The answer is that there is no course like the Clinical Pharmacology degree at St George’s. It seems boastful but the course was designed after consultation with several people from across the Clinical Pharmacology landscape: Large pharmaceuticals, contract research, small biotechnology and clinical trials units. We embraced what we were being told and then built a course that helps students to become rounded Clinical Pharmacologists with knowledge and skills sets applicable to many employment sectors. No other course blends together teaching from clinicians and non-clinicians. No other course runs six modules simultaneously to allow a 360-degree view of practical topics.
What is the standard of teaching on this course?
You will be taught by members of staff who are either clinically trained or scientists with a publication history. Most of them have qualifications related to teaching and education. Some are advanced members of the National Higher Education Academy. You will be surrounded by researchers at the frontiers of their science and clinicians at the peak of their medical abilities. As the UK’s only specialist health university you are immersed in an environment of learning, enrichment and advancement.
I've heard that at university there are so many students that no-one knows your name. What's your course like?
There are currently 57 students in the first year of the St George's BSc in Clinical Pharmacology. All the students know each other and (according to the students) no-one gets 'aired' on the group chat! The core course team know all the students by name and are always available for help and support. Our aim is to make sure that each student gets what they need. Our Course Team is relatively small and you will see the same teachers on weekly basis and, more often than not, several times a week - our aim is to journey with you from your A-level success through to graduation day three or four years from now.

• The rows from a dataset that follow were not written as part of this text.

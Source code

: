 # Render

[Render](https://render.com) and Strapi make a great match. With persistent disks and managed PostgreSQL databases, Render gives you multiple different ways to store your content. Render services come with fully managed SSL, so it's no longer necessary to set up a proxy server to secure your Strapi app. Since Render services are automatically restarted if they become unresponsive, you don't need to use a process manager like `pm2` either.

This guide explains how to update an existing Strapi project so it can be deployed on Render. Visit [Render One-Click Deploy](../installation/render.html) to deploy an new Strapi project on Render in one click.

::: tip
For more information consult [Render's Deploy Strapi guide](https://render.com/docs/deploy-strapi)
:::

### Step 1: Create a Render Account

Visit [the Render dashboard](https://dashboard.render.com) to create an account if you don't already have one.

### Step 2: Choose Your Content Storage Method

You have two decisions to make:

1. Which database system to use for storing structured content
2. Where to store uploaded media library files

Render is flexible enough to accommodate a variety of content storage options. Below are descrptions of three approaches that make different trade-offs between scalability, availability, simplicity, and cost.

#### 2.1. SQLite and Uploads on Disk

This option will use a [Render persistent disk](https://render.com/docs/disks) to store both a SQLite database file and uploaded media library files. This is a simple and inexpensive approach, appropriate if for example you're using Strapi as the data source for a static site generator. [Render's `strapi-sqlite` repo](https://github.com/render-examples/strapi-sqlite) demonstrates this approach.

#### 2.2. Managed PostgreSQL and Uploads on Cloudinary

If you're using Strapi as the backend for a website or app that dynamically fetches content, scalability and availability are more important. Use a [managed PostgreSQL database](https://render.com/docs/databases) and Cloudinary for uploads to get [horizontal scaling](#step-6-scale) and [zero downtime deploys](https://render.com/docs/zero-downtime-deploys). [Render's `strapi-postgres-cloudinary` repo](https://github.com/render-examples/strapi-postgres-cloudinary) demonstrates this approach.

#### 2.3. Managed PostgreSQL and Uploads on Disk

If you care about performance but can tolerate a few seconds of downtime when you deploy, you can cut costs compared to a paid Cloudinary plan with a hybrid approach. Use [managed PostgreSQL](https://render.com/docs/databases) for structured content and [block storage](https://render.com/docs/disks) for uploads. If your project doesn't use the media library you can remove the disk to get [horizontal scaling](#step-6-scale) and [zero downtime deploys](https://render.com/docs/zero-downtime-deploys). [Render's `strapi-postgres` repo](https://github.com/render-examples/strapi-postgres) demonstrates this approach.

What is the difference between this degree and other 'Pharmacy' degrees?
Other pharmacy degrees usually prepare you to become a pharmacist either within the community or hospital setting. This degree is unique in the UK and brand new. It gives you the opportunity, once you graduate, to work in clinical trials, drug development or medicines research for example. Our aim is to produce graduates who will have a knowledge and skill-set that will made them valuable in the employment market. Once you graduate you will be work ready and in demand. You will be conversant in, for example, communication skills, number handling and data analysis; and you will have a skills portfolio to prove it.
You will have seen Sir Patrick Vallance regularly on the news, you may be familiar with his face but may not know that he is a St George's alumnus and clinical pharmacologist in addition to being Chief Scientific Officer to the government. Where will your BSc in Clinical Pharmacology take you?
I’m not sure of exactly what I want to do after university, does this course have many options?
The BSc is split into six different modules ranging from drugs in healthcare to drug development, fundamentals of science to clinical skills. This allows our students to the develop a wide range of skills and specialised knowledge that can be applied to many different areas. During the course you also get the chance to try out lab work, visit wards and pharmacies, partake in research projects and industry placements. This means that you can get a feel for what you enjoy and what suits you. There is enough variety that our students so far have found that there is “something for everyone” along with early contact with people from different industries to give you great advice and insight about careers.
How intense is the course? Will I have any free time to enjoy London?
The course is organised to have one free day a week but also some time off for private study. The course team are very flexible and listen to feedback from students so this year we were able to change and mould the timetable to suit our cohort giving them plenty of time to go over material and also enjoy Tooting, which was recently named one of the coolest neighbourhoods on Earth by Lonely Planet.